Instructions to follow: Where a line of the entries holds the string "creativecommons", copy that line.

Data shown:
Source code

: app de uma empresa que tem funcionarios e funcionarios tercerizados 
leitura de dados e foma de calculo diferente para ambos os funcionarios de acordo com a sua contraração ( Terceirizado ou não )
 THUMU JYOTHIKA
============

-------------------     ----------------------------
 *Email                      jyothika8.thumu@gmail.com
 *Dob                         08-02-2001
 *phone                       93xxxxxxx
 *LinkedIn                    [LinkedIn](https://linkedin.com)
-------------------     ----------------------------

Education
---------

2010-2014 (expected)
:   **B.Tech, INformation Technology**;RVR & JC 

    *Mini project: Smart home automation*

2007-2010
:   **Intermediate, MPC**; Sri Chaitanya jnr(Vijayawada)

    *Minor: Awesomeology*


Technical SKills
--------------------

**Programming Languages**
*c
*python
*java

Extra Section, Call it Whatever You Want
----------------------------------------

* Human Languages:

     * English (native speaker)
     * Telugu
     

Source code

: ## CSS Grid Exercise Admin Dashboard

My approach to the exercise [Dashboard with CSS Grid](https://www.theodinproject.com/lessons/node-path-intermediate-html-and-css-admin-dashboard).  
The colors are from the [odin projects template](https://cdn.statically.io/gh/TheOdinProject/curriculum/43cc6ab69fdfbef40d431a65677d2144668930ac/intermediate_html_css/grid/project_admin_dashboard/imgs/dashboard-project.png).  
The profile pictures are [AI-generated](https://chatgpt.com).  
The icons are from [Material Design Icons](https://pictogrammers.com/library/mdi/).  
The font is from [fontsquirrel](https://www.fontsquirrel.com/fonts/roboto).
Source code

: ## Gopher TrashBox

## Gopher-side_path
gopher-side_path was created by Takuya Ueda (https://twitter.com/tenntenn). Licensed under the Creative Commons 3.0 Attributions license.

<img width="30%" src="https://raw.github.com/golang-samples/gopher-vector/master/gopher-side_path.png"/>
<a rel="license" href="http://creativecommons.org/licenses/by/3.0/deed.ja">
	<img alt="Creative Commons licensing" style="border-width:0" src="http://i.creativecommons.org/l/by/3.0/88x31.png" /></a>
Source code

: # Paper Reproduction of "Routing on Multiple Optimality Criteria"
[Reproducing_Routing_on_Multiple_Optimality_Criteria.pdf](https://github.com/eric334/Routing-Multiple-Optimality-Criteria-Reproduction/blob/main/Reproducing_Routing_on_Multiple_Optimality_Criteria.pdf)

Solution for this problem:
<a rel="license" href="http://creativecommons.org/licenses/by/3.0/deed.ja">
	<img alt="Creative Commons licensing" style="border-width:0" src="http://i.creativecommons.org/l/by/3.0/88x31.png" /></a>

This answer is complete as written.